As he stared down at the money lying carelessly on the table, he felt an unfamiliar twinge. The girl had bought the green stone in good faith, an innocent victim of the dark currents swirling in the underworld.
He gave himself a mental shake. He must be getting soft. He picked up the globe. It was cold as ice. The chill of it seeped through to his very bones.
Quickly, Christopher stuffed it in the duffel bag then blew on his hands to warm them. The globe was his Aunt Tam’s, he reminded himself. He was merely returning it to its rightful owner.
Christopher zipped up the bag and carried it out of the room. The Chow-mix followed him to the door, his tail wagging. He bent over and patted him. “Good dog.”
He glanced at the cat
. The Siamese stared at him enigmatically, his blue eyes glowing, his tail twitching. When no more food was forthcoming, the cat stalked away.
Christopher walked out of the house.
Reaching the van, he opened the passenger door and laid the duffel bag on the seat then strode to the driver’s side and got in.
He pulled a pair of sunglasses out of his jacket pocket, put them on, started the motor and threw the van in gear. As he pulled away from the curb, Ms. Bell pulled in.
He watched her in the rearview mirror. Her expression was curious then her eyes widened.
“Damn it,” Christopher muttered under his breath. A New Orleans Saints ball cap was jammed on his head. He wore a dark blue repairman’s jacket with the initials AT&B monogrammed in white across the pocket and dark glasses covered his eyes. The woman should have never recognized him. But she had. He was certain of it.
He leaned closer to the rearview mirror and cursed. The blasted female was pulling out of her drive, intent on following him. He knew it! He knew that woman was going to be trouble from the day she’d run full tilt into him in the rain.
He increased his speed then swerved as a dog ran out in front of him.
Glancing in his mirror, he grinned saying, “Good doggie.” The woman, a look of intense frustration on her face, screeched to a stop. She sat waiting for the stupid animal to decide which side of the road it was headed for.
Up ahead the yellow light blinked to red. He pushed down the pedal and shot forward.
Christopher looked in his rearview mirror. Ms.
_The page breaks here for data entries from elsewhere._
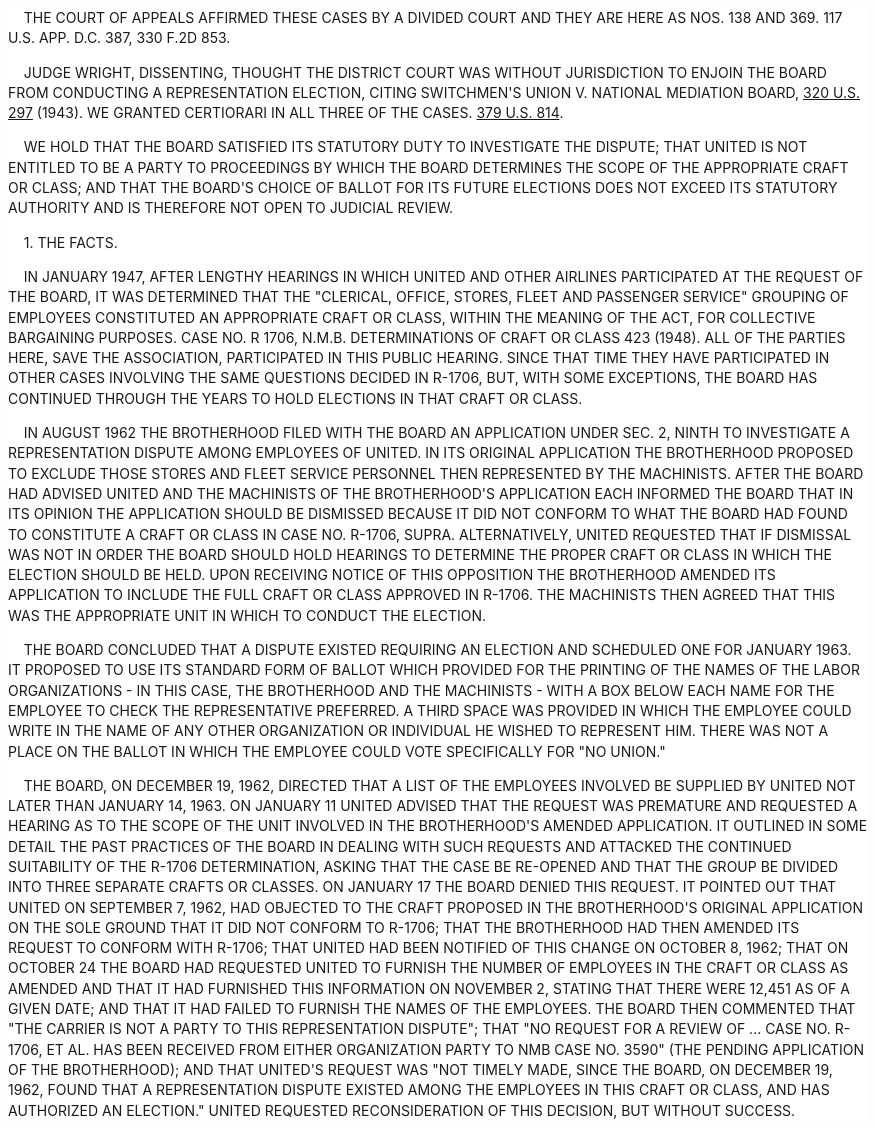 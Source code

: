     THE COURT OF APPEALS AFFIRMED THESE CASES BY A DIVIDED COURT AND THEY ARE HERE AS NOS. 138 AND 369.  117 U.S. APP. D.C. 387, 330 F.2D 853.

    JUDGE WRIGHT, DISSENTING, THOUGHT THE DISTRICT COURT WAS WITHOUT JURISDICTION TO ENJOIN THE BOARD FROM CONDUCTING A REPRESENTATION ELECTION, CITING SWITCHMEN'S UNION V. NATIONAL MEDIATION BOARD, [320 U.S. 297][/us/courts/scotus/usReporter/320/297] (1943).  WE GRANTED CERTIORARI IN ALL THREE OF THE CASES.  [379 U.S. 814][/us/courts/scotus/usReporter/379/814].

    WE HOLD THAT THE BOARD SATISFIED ITS STATUTORY DUTY TO INVESTIGATE THE DISPUTE; THAT UNITED IS NOT ENTITLED TO BE A PARTY TO PROCEEDINGS BY WHICH THE BOARD DETERMINES THE SCOPE OF THE APPROPRIATE CRAFT OR CLASS; AND THAT THE BOARD'S CHOICE OF BALLOT FOR ITS FUTURE ELECTIONS DOES NOT EXCEED ITS STATUTORY AUTHORITY AND IS THEREFORE NOT OPEN TO JUDICIAL REVIEW.

    1.  THE FACTS.

    IN JANUARY 1947, AFTER LENGTHY HEARINGS IN WHICH UNITED AND OTHER AIRLINES PARTICIPATED AT THE REQUEST OF THE BOARD, IT WAS DETERMINED THAT THE "CLERICAL, OFFICE, STORES, FLEET AND PASSENGER SERVICE" GROUPING OF EMPLOYEES CONSTITUTED AN APPROPRIATE CRAFT OR CLASS, WITHIN THE MEANING OF THE ACT, FOR COLLECTIVE BARGAINING PURPOSES.  CASE NO. R 1706, N.M.B. DETERMINATIONS OF CRAFT OR CLASS 423 (1948).  ALL OF THE PARTIES HERE, SAVE THE ASSOCIATION, PARTICIPATED IN THIS PUBLIC HEARING.  SINCE THAT TIME THEY HAVE PARTICIPATED IN OTHER CASES INVOLVING THE SAME QUESTIONS DECIDED IN R-1706, BUT, WITH SOME EXCEPTIONS, THE BOARD HAS CONTINUED THROUGH THE YEARS TO HOLD ELECTIONS IN THAT CRAFT OR CLASS.

    IN AUGUST 1962 THE BROTHERHOOD FILED WITH THE BOARD AN APPLICATION UNDER SEC. 2, NINTH TO INVESTIGATE A REPRESENTATION DISPUTE AMONG EMPLOYEES OF UNITED.  IN ITS ORIGINAL APPLICATION THE BROTHERHOOD PROPOSED TO EXCLUDE THOSE STORES AND FLEET SERVICE PERSONNEL THEN REPRESENTED BY THE MACHINISTS.  AFTER THE BOARD HAD ADVISED UNITED AND THE MACHINISTS OF THE BROTHERHOOD'S APPLICATION EACH INFORMED THE BOARD THAT IN ITS OPINION THE APPLICATION SHOULD BE DISMISSED BECAUSE IT DID NOT CONFORM TO WHAT THE BOARD HAD FOUND TO CONSTITUTE A CRAFT OR CLASS IN CASE NO. R-1706, SUPRA. ALTERNATIVELY, UNITED REQUESTED THAT IF DISMISSAL WAS NOT IN ORDER THE BOARD SHOULD HOLD HEARINGS TO DETERMINE THE PROPER CRAFT OR CLASS IN WHICH THE ELECTION SHOULD BE HELD.  UPON RECEIVING NOTICE OF THIS OPPOSITION THE BROTHERHOOD AMENDED ITS APPLICATION TO INCLUDE THE FULL CRAFT OR CLASS APPROVED IN R-1706.  THE MACHINISTS THEN AGREED THAT THIS WAS THE APPROPRIATE UNIT IN WHICH TO CONDUCT THE ELECTION.

    THE BOARD CONCLUDED THAT A DISPUTE EXISTED REQUIRING AN ELECTION AND SCHEDULED ONE FOR JANUARY 1963.  IT PROPOSED TO USE ITS STANDARD FORM OF BALLOT WHICH PROVIDED FOR THE PRINTING OF THE NAMES OF THE LABOR ORGANIZATIONS - IN THIS CASE, THE BROTHERHOOD AND THE MACHINISTS - WITH A BOX BELOW EACH NAME FOR THE EMPLOYEE TO CHECK THE REPRESENTATIVE PREFERRED.  A THIRD SPACE WAS PROVIDED IN WHICH THE EMPLOYEE COULD WRITE IN THE NAME OF ANY OTHER ORGANIZATION OR INDIVIDUAL HE WISHED TO REPRESENT HIM.  THERE WAS NOT A PLACE ON THE BALLOT IN WHICH THE EMPLOYEE COULD VOTE SPECIFICALLY FOR "NO UNION."

    THE BOARD, ON DECEMBER 19, 1962, DIRECTED THAT A LIST OF THE EMPLOYEES INVOLVED BE SUPPLIED BY UNITED NOT LATER THAN JANUARY 14, 1963.  ON JANUARY 11 UNITED ADVISED THAT THE REQUEST WAS PREMATURE AND REQUESTED A HEARING AS TO THE SCOPE OF THE UNIT INVOLVED IN THE BROTHERHOOD'S AMENDED APPLICATION.  IT OUTLINED IN SOME DETAIL THE PAST PRACTICES OF THE BOARD IN DEALING WITH SUCH REQUESTS AND ATTACKED THE CONTINUED SUITABILITY OF THE R-1706 DETERMINATION, ASKING THAT THE CASE BE RE-OPENED AND THAT THE GROUP BE DIVIDED INTO THREE SEPARATE CRAFTS OR CLASSES.  ON JANUARY 17 THE BOARD DENIED THIS REQUEST.  IT POINTED OUT THAT UNITED ON SEPTEMBER 7, 1962, HAD OBJECTED TO THE CRAFT PROPOSED IN THE BROTHERHOOD'S ORIGINAL APPLICATION ON THE SOLE GROUND THAT IT DID NOT CONFORM TO R-1706; THAT THE BROTHERHOOD HAD THEN AMENDED ITS REQUEST TO CONFORM WITH R-1706; THAT UNITED HAD BEEN NOTIFIED OF THIS CHANGE ON OCTOBER 8, 1962; THAT ON OCTOBER 24 THE BOARD HAD REQUESTED UNITED TO FURNISH THE NUMBER OF EMPLOYEES IN THE CRAFT OR CLASS AS AMENDED AND THAT IT HAD FURNISHED THIS INFORMATION ON NOVEMBER 2, STATING THAT THERE WERE 12,451 AS OF A GIVEN DATE; AND THAT IT HAD FAILED TO FURNISH THE NAMES OF THE EMPLOYEES.  THE BOARD THEN COMMENTED THAT "THE CARRIER IS NOT A PARTY TO THIS REPRESENTATION DISPUTE"; THAT "NO REQUEST FOR A REVIEW OF  ...  CASE NO. R-1706, ET AL. HAS BEEN RECEIVED FROM EITHER ORGANIZATION PARTY TO NMB CASE NO. 3590" (THE PENDING APPLICATION OF THE BROTHERHOOD); AND THAT UNITED'S REQUEST WAS "NOT TIMELY MADE, SINCE THE BOARD, ON DECEMBER 19, 1962, FOUND THAT A REPRESENTATION DISPUTE EXISTED AMONG THE EMPLOYEES IN THIS CRAFT OR CLASS, AND HAS AUTHORIZED AN ELECTION."  UNITED REQUESTED RECONSIDERATION OF THIS DECISION, BUT WITHOUT SUCCESS.


[/us/courts/scotus/usReporter/380/650]: https://publicdocs.github.io/go/links?ns=uslm-x&ref=%2Fus%2Fcourts%2Fscotus%2FusReporter%2F380%2F650
[/us/courts/scotus/usReporter/320/297]: https://publicdocs.github.io/go/links?ns=uslm-x&ref=%2Fus%2Fcourts%2Fscotus%2FusReporter%2F320%2F297
[/us/stat/44/577]: https://publicdocs.github.io/go/links?ns=uslm&ref=%2Fus%2Fstat%2F44%2F577
[/us/usc/t45/s152]: https://publicdocs.github.io/go/links?ns=uslm&ref=%2Fus%2Fusc%2Ft45%2Fs152
[/us/courts/scotus/usReporter/320/297]: https://publicdocs.github.io/go/links?ns=uslm-x&ref=%2Fus%2Fcourts%2Fscotus%2FusReporter%2F320%2F297
[/us/courts/scotus/usReporter/379/814]: https://publicdocs.github.io/go/links?ns=uslm-x&ref=%2Fus%2Fcourts%2Fscotus%2FusReporter%2F379%2F814
[/us/stat/44/577]: https://publicdocs.github.io/go/links?ns=uslm&ref=%2Fus%2Fstat%2F44%2F577
[/us/courts/scotus/usReporter/300/515]: https://publicdocs.github.io/go/links?ns=uslm-x&ref=%2Fus%2Fcourts%2Fscotus%2FusReporter%2F300%2F515
[/us/courts/scotus/usReporter/320/297]: https://publicdocs.github.io/go/links?ns=uslm-x&ref=%2Fus%2Fcourts%2Fscotus%2FusReporter%2F320%2F297
[/us/courts/scotus/usReporter/358/184]: https://publicdocs.github.io/go/links?ns=uslm-x&ref=%2Fus%2Fcourts%2Fscotus%2FusReporter%2F358%2F184
[/us/courts/scotus/usReporter/358/184]: https://publicdocs.github.io/go/links?ns=uslm-x&ref=%2Fus%2Fcourts%2Fscotus%2FusReporter%2F358%2F184
[/us/courts/scotus/usReporter/376/473]: https://publicdocs.github.io/go/links?ns=uslm-x&ref=%2Fus%2Fcourts%2Fscotus%2FusReporter%2F376%2F473
[/us/courts/scotus/usReporter/320/323]: https://publicdocs.github.io/go/links?ns=uslm-x&ref=%2Fus%2Fcourts%2Fscotus%2FusReporter%2F320%2F323
[/us/courts/scotus/usReporter/325/697]: https://publicdocs.github.io/go/links?ns=uslm-x&ref=%2Fus%2Fcourts%2Fscotus%2FusReporter%2F325%2F697
[/us/courts/scotus/usReporter/363/420]: https://publicdocs.github.io/go/links?ns=uslm-x&ref=%2Fus%2Fcourts%2Fscotus%2FusReporter%2F363%2F420
[/us/stat/49/453]: https://publicdocs.github.io/go/links?ns=uslm&ref=%2Fus%2Fstat%2F49%2F453
[/us/stat/61/143]: https://publicdocs.github.io/go/links?ns=uslm&ref=%2Fus%2Fstat%2F61%2F143
[/us/usc/t29/s159]: https://publicdocs.github.io/go/links?ns=uslm&ref=%2Fus%2Fusc%2Ft29%2Fs159
[/us/usc/t45/s152]: https://publicdocs.github.io/go/links?ns=uslm&ref=%2Fus%2Fusc%2Ft45%2Fs152
[/us/courts/scotus/usReporter/320/297]: https://publicdocs.github.io/go/links?ns=uslm-x&ref=%2Fus%2Fcourts%2Fscotus%2FusReporter%2F320%2F297
[/us/courts/scotus/usReporter/373/341]: https://publicdocs.github.io/go/links?ns=uslm-x&ref=%2Fus%2Fcourts%2Fscotus%2FusReporter%2F373%2F341
[/us/stat/44/577]: https://publicdocs.github.io/go/links?ns=uslm&ref=%2Fus%2Fstat%2F44%2F577
[/us/courts/scotus/usReporter/338/232]: https://publicdocs.github.io/go/links?ns=uslm-x&ref=%2Fus%2Fcourts%2Fscotus%2FusReporter%2F338%2F232
[/us/stat/49/453]: https://publicdocs.github.io/go/links?ns=uslm&ref=%2Fus%2Fstat%2F49%2F453
[/us/usc/t45/s152]: https://publicdocs.github.io/go/links?ns=uslm&ref=%2Fus%2Fusc%2Ft45%2Fs152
Bell had tried to follow, but she’d had to throw on her brakes at the last minute as the traffic came whizzing across South Grand.
Sticking his arm out the window he waved, then turned right, whistling cheerfully.
He took a few more turns, then picked up his cell phone and dialed. “Bring my car to the intersection at North Grand and Davy Jones Parkway. Be here in five minutes and I’ll give you an extra two hundred.” He punched the off button then swung the van onto the shoulder.